_Try it:_ In the records below, find every line that contains "Functional" and list it.

--- Material to process ---

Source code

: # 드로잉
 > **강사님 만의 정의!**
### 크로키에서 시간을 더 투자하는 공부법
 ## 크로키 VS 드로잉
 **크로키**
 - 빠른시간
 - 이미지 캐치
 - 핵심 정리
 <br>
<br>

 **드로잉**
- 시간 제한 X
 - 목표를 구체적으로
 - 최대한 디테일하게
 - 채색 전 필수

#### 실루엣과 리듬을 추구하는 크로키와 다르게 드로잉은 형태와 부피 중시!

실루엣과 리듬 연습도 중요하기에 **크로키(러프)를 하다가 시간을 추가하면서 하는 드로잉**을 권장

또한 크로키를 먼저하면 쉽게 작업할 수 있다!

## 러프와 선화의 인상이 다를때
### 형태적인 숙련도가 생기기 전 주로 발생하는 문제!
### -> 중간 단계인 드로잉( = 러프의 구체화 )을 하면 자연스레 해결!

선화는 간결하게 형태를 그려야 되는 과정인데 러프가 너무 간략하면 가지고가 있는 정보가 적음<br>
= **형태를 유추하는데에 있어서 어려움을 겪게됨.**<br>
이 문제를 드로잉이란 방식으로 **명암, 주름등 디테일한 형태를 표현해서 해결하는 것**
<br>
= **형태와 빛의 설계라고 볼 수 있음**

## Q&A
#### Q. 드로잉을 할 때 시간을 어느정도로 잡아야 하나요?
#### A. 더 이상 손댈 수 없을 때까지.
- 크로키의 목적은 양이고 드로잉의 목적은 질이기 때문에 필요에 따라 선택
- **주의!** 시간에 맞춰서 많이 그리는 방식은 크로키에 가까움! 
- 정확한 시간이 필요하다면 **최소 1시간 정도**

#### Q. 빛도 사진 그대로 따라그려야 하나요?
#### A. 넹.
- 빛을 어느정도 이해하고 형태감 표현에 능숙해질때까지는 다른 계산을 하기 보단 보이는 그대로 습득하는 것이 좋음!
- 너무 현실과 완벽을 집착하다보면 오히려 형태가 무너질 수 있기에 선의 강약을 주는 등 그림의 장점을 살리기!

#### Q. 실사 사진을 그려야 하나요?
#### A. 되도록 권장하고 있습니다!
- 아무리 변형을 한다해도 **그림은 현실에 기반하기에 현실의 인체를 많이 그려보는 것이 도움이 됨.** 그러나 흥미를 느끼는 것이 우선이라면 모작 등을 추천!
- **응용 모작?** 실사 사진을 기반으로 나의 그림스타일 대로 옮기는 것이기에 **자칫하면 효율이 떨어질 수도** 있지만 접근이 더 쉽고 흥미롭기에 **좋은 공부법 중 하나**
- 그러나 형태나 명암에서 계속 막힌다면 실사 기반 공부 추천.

---
--- Material to process ---

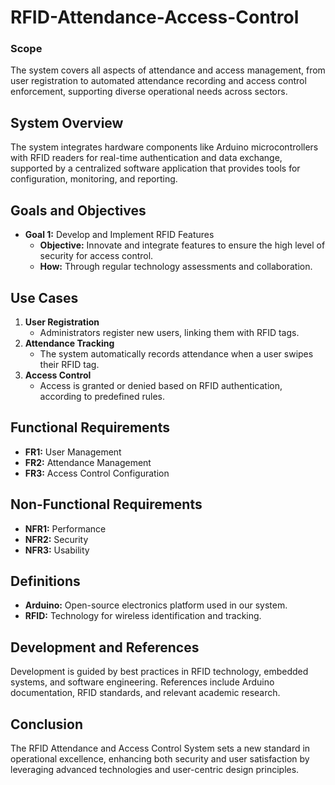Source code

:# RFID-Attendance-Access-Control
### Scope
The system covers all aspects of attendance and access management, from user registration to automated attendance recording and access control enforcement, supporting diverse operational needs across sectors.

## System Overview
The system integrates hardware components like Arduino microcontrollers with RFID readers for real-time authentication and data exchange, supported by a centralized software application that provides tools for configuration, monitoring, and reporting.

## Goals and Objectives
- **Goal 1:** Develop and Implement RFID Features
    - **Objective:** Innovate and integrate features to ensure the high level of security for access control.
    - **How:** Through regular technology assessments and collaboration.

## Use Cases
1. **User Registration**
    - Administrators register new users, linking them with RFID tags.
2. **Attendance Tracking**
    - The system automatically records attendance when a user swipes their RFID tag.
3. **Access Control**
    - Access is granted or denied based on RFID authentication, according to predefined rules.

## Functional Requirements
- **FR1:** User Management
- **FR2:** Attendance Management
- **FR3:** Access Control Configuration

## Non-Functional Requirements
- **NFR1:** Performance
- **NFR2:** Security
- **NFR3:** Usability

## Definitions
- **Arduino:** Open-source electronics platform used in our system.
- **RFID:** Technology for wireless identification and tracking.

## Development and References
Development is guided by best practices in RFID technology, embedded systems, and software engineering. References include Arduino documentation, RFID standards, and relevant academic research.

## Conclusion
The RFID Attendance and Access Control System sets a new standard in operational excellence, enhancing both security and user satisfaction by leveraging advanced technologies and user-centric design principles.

---

_Response:_
## Functional Requirements
## Non-Functional Requirements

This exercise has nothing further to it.